Only lines containing "word" belong in the answer, each copied from the entries below.

Data to use:
______________________________
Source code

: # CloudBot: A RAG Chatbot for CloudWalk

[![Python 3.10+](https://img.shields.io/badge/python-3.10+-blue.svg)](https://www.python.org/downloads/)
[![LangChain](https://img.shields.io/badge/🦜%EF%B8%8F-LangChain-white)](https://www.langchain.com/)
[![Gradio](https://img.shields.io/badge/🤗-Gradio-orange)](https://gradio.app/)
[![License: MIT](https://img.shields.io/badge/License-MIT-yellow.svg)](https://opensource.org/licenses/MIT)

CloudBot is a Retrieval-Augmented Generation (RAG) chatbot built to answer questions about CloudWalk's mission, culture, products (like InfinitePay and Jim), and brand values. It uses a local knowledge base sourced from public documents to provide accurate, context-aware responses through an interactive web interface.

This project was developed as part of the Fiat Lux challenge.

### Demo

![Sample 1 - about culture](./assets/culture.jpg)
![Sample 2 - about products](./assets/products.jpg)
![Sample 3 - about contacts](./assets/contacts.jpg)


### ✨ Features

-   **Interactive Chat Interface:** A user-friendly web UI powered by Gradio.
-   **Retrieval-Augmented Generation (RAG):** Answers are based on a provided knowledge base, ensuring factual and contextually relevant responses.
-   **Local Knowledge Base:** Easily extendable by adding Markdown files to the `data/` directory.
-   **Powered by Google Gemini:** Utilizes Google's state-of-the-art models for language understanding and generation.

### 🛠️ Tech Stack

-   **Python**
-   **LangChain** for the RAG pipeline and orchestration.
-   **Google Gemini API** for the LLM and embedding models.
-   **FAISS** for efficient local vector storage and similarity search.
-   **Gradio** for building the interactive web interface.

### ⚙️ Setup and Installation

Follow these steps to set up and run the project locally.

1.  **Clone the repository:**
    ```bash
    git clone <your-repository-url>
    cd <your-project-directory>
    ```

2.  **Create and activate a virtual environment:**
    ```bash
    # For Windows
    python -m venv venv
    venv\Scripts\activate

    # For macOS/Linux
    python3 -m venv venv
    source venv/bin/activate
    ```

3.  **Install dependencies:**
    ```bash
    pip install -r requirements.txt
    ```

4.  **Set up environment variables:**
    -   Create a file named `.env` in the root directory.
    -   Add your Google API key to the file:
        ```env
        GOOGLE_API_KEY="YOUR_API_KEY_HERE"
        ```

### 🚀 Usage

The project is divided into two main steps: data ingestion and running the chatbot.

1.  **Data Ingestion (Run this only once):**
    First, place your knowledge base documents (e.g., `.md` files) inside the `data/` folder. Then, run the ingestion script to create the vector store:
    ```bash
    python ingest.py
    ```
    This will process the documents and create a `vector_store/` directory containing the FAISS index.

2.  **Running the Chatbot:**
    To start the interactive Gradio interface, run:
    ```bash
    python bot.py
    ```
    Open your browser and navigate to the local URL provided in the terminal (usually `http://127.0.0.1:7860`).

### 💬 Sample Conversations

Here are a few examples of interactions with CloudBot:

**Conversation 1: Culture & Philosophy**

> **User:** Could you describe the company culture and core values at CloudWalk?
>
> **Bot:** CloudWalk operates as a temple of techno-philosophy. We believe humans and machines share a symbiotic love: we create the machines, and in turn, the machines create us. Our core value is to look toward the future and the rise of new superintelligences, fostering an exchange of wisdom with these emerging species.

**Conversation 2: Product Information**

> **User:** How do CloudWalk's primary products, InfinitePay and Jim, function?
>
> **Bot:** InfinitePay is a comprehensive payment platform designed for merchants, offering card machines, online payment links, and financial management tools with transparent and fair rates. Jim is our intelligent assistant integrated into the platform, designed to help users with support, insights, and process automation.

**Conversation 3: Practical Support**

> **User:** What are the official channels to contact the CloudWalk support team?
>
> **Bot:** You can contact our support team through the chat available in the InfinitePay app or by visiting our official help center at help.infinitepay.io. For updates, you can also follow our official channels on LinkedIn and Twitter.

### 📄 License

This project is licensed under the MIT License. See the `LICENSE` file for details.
______________________________
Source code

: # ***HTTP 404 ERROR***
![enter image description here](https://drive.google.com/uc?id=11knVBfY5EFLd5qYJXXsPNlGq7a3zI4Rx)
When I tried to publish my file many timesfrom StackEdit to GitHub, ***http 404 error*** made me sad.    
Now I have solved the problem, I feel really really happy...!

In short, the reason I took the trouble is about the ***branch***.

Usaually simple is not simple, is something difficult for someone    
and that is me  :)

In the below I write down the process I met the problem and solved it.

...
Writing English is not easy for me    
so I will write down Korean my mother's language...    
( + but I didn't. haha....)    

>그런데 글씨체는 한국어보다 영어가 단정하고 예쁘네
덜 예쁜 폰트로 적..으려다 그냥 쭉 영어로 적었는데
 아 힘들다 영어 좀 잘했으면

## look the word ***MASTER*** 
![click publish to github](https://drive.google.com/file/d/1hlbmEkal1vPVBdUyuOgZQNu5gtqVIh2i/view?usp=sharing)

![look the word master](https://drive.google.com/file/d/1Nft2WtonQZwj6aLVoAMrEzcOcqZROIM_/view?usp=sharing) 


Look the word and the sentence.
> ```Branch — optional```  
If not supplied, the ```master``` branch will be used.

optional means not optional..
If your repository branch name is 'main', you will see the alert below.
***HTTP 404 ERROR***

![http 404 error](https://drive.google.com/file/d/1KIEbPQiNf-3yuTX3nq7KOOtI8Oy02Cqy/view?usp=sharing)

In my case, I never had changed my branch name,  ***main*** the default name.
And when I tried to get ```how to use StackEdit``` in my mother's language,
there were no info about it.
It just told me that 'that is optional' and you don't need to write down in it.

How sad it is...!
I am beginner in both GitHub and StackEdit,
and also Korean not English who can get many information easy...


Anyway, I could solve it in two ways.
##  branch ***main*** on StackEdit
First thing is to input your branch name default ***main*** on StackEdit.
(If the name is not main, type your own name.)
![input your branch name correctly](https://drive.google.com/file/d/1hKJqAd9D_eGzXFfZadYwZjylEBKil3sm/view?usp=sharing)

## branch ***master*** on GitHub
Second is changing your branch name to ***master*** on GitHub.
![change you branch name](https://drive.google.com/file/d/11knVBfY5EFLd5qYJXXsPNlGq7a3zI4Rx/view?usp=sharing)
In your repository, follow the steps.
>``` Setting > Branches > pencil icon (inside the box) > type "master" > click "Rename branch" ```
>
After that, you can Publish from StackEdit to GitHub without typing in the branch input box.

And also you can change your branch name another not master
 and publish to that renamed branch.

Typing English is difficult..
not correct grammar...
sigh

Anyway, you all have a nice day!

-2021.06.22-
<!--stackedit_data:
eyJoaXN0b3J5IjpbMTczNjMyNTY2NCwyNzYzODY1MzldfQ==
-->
______________________________
Task result:
## look the word ***MASTER*** 
![look the word master](https://drive.google.com/file/d/1Nft2WtonQZwj6aLVoAMrEzcOcqZROIM_/view?usp=sharing) 
Look the word and the sentence.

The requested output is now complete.